REQUIREMENT
The answer must be the full set of records, repeated exactly.
[DATA Boundary: Start]
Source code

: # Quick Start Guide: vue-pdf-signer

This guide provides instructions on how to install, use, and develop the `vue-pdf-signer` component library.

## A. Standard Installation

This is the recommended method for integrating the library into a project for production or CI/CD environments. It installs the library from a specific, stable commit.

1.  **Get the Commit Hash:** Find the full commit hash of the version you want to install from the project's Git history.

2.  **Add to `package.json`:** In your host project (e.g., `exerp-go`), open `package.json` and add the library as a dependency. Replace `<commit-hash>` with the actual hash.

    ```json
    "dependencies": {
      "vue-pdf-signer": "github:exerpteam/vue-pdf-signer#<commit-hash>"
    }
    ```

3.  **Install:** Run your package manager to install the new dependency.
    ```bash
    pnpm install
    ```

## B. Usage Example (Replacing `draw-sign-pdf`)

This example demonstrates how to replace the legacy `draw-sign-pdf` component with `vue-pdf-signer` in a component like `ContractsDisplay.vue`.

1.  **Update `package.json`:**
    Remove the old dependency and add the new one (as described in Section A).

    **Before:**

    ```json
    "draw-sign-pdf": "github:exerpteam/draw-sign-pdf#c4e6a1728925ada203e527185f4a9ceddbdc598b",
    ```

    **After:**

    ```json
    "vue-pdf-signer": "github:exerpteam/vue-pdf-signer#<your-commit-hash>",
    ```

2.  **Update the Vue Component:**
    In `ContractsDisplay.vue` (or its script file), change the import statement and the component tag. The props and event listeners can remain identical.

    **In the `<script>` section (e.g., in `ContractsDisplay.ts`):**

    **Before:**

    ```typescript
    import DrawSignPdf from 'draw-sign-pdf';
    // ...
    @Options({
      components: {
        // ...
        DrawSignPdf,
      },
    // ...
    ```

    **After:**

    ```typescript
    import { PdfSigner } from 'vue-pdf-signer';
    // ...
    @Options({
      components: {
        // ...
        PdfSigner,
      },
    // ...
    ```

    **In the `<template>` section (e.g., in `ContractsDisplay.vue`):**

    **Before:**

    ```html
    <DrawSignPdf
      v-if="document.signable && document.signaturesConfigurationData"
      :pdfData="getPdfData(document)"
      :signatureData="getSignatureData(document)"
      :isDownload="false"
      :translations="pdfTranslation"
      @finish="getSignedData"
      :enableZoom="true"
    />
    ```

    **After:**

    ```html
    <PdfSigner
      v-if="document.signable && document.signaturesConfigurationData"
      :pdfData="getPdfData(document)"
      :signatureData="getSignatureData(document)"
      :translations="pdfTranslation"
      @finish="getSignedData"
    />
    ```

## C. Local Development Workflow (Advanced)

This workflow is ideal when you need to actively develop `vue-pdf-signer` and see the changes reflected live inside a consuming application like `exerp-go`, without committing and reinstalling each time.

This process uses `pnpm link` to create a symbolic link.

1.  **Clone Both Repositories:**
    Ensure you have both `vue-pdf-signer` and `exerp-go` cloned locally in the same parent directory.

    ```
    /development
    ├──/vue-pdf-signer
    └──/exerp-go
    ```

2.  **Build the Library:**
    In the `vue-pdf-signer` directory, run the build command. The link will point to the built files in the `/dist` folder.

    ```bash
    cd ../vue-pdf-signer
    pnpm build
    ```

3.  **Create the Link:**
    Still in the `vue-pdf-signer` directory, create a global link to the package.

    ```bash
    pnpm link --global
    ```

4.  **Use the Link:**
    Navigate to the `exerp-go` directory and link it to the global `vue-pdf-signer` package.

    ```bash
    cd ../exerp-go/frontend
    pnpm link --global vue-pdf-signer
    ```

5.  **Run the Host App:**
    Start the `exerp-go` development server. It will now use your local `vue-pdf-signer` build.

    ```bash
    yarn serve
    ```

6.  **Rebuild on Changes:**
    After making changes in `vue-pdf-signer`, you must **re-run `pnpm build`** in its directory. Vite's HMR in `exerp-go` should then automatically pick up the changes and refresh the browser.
[DATA Boundary: End]
SOLUTION TO THIS EXERCISE
Source code

: # Quick Start Guide: vue-pdf-signer

This guide provides instructions on how to install, use, and develop the `vue-pdf-signer` component library.

## A. Standard Installation

This is the recommended method for integrating the library into a project for production or CI/CD environments. It installs the library from a specific, stable commit.

1.  **Get the Commit Hash:** Find the full commit hash of the version you want to install from the project's Git history.

2.  **Add to `package.json`:** In your host project (e.g., `exerp-go`), open `package.json` and add the library as a dependency. Replace `<commit-hash>` with the actual hash.

    ```json
    "dependencies": {
      "vue-pdf-signer": "github:exerpteam/vue-pdf-signer#<commit-hash>"
    }
    ```

3.  **Install:** Run your package manager to install the new dependency.
    ```bash
    pnpm install
    ```

## B. Usage Example (Replacing `draw-sign-pdf`)

This example demonstrates how to replace the legacy `draw-sign-pdf` component with `vue-pdf-signer` in a component like `ContractsDisplay.vue`.

1.  **Update `package.json`:**
    Remove the old dependency and add the new one (as described in Section A).

    **Before:**

    ```json
    "draw-sign-pdf": "github:exerpteam/draw-sign-pdf#c4e6a1728925ada203e527185f4a9ceddbdc598b",
    ```

    **After:**

    ```json
    "vue-pdf-signer": "github:exerpteam/vue-pdf-signer#<your-commit-hash>",
    ```

2.  **Update the Vue Component:**
    In `ContractsDisplay.vue` (or its script file), change the import statement and the component tag. The props and event listeners can remain identical.

    **In the `<script>` section (e.g., in `ContractsDisplay.ts`):**

    **Before:**

    ```typescript
    import DrawSignPdf from 'draw-sign-pdf';
    // ...
    @Options({
      components: {
        // ...
        DrawSignPdf,
      },
    // ...
    ```

    **After:**

    ```typescript
    import { PdfSigner } from 'vue-pdf-signer';
    // ...
    @Options({
      components: {
        // ...
        PdfSigner,
      },
    // ...
    ```

    **In the `<template>` section (e.g., in `ContractsDisplay.vue`):**

    **Before:**

    ```html
    <DrawSignPdf
      v-if="document.signable && document.signaturesConfigurationData"
      :pdfData="getPdfData(document)"
      :signatureData="getSignatureData(document)"
      :isDownload="false"
      :translations="pdfTranslation"
      @finish="getSignedData"
      :enableZoom="true"
    />
    ```

    **After:**

    ```html
    <PdfSigner
      v-if="document.signable && document.signaturesConfigurationData"
      :pdfData="getPdfData(document)"
      :signatureData="getSignatureData(document)"
      :translations="pdfTranslation"
      @finish="getSignedData"
    />
    ```

## C. Local Development Workflow (Advanced)

This workflow is ideal when you need to actively develop `vue-pdf-signer` and see the changes reflected live inside a consuming application like `exerp-go`, without committing and reinstalling each time.

This process uses `pnpm link` to create a symbolic link.

1.  **Clone Both Repositories:**
    Ensure you have both `vue-pdf-signer` and `exerp-go` cloned locally in the same parent directory.

    ```
    /development
    ├──/vue-pdf-signer
    └──/exerp-go
    ```

2.  **Build the Library:**
    In the `vue-pdf-signer` directory, run the build command. The link will point to the built files in the `/dist` folder.

    ```bash
    cd ../vue-pdf-signer
    pnpm build
    ```

3.  **Create the Link:**
    Still in the `vue-pdf-signer` directory, create a global link to the package.

    ```bash
    pnpm link --global
    ```

4.  **Use the Link:**
    Navigate to the `exerp-go` directory and link it to the global `vue-pdf-signer` package.

    ```bash
    cd ../exerp-go/frontend
    pnpm link --global vue-pdf-signer
    ```

5.  **Run the Host App:**
    Start the `exerp-go` development server. It will now use your local `vue-pdf-signer` build.

    ```bash
    yarn serve
    ```

6.  **Rebuild on Changes:**
    After making changes in `vue-pdf-signer`, you must **re-run `pnpm build`** in its directory. Vite's HMR in `exerp-go` should then automatically pick up the changes and refresh the browser.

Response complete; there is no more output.